● **REQUIREMENT**:
Nothing left out, nothing added: return the full set of records.

● **EXCERPTED DATA**:
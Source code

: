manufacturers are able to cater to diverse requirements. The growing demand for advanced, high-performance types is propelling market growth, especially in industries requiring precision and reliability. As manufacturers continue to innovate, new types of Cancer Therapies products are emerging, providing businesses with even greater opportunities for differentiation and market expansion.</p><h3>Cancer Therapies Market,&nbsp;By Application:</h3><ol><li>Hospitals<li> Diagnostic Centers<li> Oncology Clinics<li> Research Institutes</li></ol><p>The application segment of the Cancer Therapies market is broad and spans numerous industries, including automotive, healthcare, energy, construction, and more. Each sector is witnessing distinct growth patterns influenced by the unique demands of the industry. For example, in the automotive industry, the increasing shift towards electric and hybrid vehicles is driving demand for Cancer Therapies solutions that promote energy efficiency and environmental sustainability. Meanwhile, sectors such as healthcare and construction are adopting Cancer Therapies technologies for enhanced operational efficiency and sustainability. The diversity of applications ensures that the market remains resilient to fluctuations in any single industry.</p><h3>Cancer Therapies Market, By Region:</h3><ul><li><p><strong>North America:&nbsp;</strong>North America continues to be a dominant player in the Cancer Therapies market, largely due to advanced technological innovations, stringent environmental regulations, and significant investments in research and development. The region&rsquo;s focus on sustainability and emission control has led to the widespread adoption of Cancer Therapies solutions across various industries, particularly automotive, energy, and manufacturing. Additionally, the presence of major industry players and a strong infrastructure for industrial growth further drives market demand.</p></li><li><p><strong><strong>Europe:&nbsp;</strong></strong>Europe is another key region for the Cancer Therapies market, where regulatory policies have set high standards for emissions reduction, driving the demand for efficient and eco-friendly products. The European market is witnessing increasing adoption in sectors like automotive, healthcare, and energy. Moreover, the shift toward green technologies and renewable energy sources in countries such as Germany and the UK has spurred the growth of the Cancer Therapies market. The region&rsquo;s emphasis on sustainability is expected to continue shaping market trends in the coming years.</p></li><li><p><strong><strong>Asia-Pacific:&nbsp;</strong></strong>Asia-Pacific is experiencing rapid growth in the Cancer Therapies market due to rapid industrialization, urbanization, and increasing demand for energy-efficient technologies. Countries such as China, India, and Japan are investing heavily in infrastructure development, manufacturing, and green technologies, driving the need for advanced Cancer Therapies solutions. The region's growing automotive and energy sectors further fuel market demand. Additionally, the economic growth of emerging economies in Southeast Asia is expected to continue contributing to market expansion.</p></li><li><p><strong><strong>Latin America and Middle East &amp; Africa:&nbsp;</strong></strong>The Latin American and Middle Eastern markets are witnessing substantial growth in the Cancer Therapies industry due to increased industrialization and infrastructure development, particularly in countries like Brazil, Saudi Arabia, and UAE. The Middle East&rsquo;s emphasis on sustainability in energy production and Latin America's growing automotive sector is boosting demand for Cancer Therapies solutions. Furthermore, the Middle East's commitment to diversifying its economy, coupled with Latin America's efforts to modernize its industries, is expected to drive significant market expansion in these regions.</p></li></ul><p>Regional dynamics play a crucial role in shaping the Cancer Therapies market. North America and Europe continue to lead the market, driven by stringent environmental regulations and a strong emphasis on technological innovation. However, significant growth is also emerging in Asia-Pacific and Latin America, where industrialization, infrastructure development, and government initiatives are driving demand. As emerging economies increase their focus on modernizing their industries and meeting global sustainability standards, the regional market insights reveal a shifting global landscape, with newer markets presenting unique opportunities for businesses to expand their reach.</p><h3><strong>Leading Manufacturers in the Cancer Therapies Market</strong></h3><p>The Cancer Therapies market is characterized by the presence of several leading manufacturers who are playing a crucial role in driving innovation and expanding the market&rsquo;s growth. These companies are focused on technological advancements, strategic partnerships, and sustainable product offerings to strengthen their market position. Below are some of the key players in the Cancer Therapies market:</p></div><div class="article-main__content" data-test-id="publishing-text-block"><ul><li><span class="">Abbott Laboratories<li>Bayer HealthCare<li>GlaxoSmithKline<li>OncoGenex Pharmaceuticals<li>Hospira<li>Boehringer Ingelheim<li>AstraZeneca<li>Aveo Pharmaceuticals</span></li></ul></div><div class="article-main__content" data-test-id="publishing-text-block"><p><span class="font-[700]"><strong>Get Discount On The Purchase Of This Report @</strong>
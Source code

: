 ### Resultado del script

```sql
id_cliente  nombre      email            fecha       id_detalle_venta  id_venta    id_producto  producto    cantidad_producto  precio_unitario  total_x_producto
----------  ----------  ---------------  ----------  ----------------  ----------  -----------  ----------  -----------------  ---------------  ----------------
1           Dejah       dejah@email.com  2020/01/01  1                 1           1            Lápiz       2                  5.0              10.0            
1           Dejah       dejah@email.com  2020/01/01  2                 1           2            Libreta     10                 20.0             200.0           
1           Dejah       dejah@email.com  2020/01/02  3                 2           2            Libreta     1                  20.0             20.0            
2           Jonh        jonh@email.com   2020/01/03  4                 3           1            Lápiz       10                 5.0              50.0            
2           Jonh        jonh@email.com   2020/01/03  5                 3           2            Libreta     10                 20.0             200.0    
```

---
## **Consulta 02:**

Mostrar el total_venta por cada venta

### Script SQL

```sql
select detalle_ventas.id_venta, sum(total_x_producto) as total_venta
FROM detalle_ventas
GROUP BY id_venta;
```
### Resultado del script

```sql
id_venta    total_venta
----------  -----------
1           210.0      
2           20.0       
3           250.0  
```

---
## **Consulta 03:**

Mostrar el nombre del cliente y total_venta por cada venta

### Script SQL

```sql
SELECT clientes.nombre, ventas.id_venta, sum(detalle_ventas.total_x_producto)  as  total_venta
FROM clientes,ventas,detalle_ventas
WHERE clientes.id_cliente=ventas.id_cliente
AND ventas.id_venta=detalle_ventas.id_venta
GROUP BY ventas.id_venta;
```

● **EXERCISE RESPONSE**:
Source code

:manufacturers are able to cater to diverse requirements. The growing demand for advanced, high-performance types is propelling market growth, especially in industries requiring precision and reliability. As manufacturers continue to innovate, new types of Cancer Therapies products are emerging, providing businesses with even greater opportunities for differentiation and market expansion.</p><h3>Cancer Therapies Market,&nbsp;By Application:</h3><ol><li>Hospitals<li> Diagnostic Centers<li> Oncology Clinics<li> Research Institutes</li></ol><p>The application segment of the Cancer Therapies market is broad and spans numerous industries, including automotive, healthcare, energy, construction, and more. Each sector is witnessing distinct growth patterns influenced by the unique demands of the industry. For example, in the automotive industry, the increasing shift towards electric and hybrid vehicles is driving demand for Cancer Therapies solutions that promote energy efficiency and environmental sustainability. Meanwhile, sectors such as healthcare and construction are adopting Cancer Therapies technologies for enhanced operational efficiency and sustainability. The diversity of applications ensures that the market remains resilient to fluctuations in any single industry.</p><h3>Cancer Therapies Market, By Region:</h3><ul><li><p><strong>North America:&nbsp;</strong>North America continues to be a dominant player in the Cancer Therapies market, largely due to advanced technological innovations, stringent environmental regulations, and significant investments in research and development. The region&rsquo;s focus on sustainability and emission control has led to the widespread adoption of Cancer Therapies solutions across various industries, particularly automotive, energy, and manufacturing. Additionally, the presence of major industry players and a strong infrastructure for industrial growth further drives market demand.</p></li><li><p><strong><strong>Europe:&nbsp;</strong></strong>Europe is another key region for the Cancer Therapies market, where regulatory policies have set high standards for emissions reduction, driving the demand for efficient and eco-friendly products. The European market is witnessing increasing adoption in sectors like automotive, healthcare, and energy. Moreover, the shift toward green technologies and renewable energy sources in countries such as Germany and the UK has spurred the growth of the Cancer Therapies market. The region&rsquo;s emphasis on sustainability is expected to continue shaping market trends in the coming years.</p></li><li><p><strong><strong>Asia-Pacific:&nbsp;</strong></strong>Asia-Pacific is experiencing rapid growth in the Cancer Therapies market due to rapid industrialization, urbanization, and increasing demand for energy-efficient technologies. Countries such as China, India, and Japan are investing heavily in infrastructure development, manufacturing, and green technologies, driving the need for advanced Cancer Therapies solutions. The region's growing automotive and energy sectors further fuel market demand. Additionally, the economic growth of emerging economies in Southeast Asia is expected to continue contributing to market expansion.</p></li><li><p><strong><strong>Latin America and Middle East &amp; Africa:&nbsp;</strong></strong>The Latin American and Middle Eastern markets are witnessing substantial growth in the Cancer Therapies industry due to increased industrialization and infrastructure development, particularly in countries like Brazil, Saudi Arabia, and UAE. The Middle East&rsquo;s emphasis on sustainability in energy production and Latin America's growing automotive sector is boosting demand for Cancer Therapies solutions. Furthermore, the Middle East's commitment to diversifying its economy, coupled with Latin America's efforts to modernize its industries, is expected to drive significant market expansion in these regions.</p></li></ul><p>Regional dynamics play a crucial role in shaping the Cancer Therapies market. North America and Europe continue to lead the market, driven by stringent environmental regulations and a strong emphasis on technological innovation. However, significant growth is also emerging in Asia-Pacific and Latin America, where industrialization, infrastructure development, and government initiatives are driving demand. As emerging economies increase their focus on modernizing their industries and meeting global sustainability standards, the regional market insights reveal a shifting global landscape, with newer markets presenting unique opportunities for businesses to expand their reach.</p><h3><strong>Leading Manufacturers in the Cancer Therapies Market</strong></h3><p>The Cancer Therapies market is characterized by the presence of several leading manufacturers who are playing a crucial role in driving innovation and expanding the market&rsquo;s growth. These companies are focused on technological advancements, strategic partnerships, and sustainable product offerings to strengthen their market position. Below are some of the key players in the Cancer Therapies market:</p></div><div class="article-main__content" data-test-id="publishing-text-block"><ul><li><span class="">Abbott Laboratories<li>Bayer HealthCare<li>GlaxoSmithKline<li>OncoGenex Pharmaceuticals<li>Hospira<li>Boehringer Ingelheim<li>AstraZeneca<li>Aveo Pharmaceuticals</span></li></ul></div><div class="article-main__content" data-test-id="publishing-text-block"><p><span class="font-[700]"><strong>Get Discount On The Purchase Of This Report @</strong>
Source code

: ### Resultado del script

```sql
id_cliente  nombre      email            fecha       id_detalle_venta  id_venta    id_producto  producto    cantidad_producto  precio_unitario  total_x_producto
----------  ----------  ---------------  ----------  ----------------  ----------  -----------  ----------  -----------------  ---------------  ----------------
1           Dejah       dejah@email.com  2020/01/01  1                 1           1            Lápiz       2                  5.0              10.0            
1           Dejah       dejah@email.com  2020/01/01  2                 1           2            Libreta     10                 20.0             200.0           
1           Dejah       dejah@email.com  2020/01/02  3                 2           2            Libreta     1                  20.0             20.0            
2           Jonh        jonh@email.com   2020/01/03  4                 3           1            Lápiz       10                 5.0              50.0            
2           Jonh        jonh@email.com   2020/01/03  5                 3           2            Libreta     10                 20.0             200.0    
```

---
## **Consulta 02:**

Mostrar el total_venta por cada venta

### Script SQL

```sql
select detalle_ventas.id_venta, sum(total_x_producto) as total_venta
FROM detalle_ventas
GROUP BY id_venta;
```
### Resultado del script

```sql
id_venta    total_venta
----------  -----------
1           210.0      
2           20.0       
3           250.0  
```

---
## **Consulta 03:**

Mostrar el nombre del cliente y total_venta por cada venta

### Script SQL

```sql
SELECT clientes.nombre, ventas.id_venta, sum(detalle_ventas.total_x_producto)  as  total_venta
FROM clientes,ventas,detalle_ventas
WHERE clientes.id_cliente=ventas.id_cliente
AND ventas.id_venta=detalle_ventas.id_venta
GROUP BY ventas.id_venta;
```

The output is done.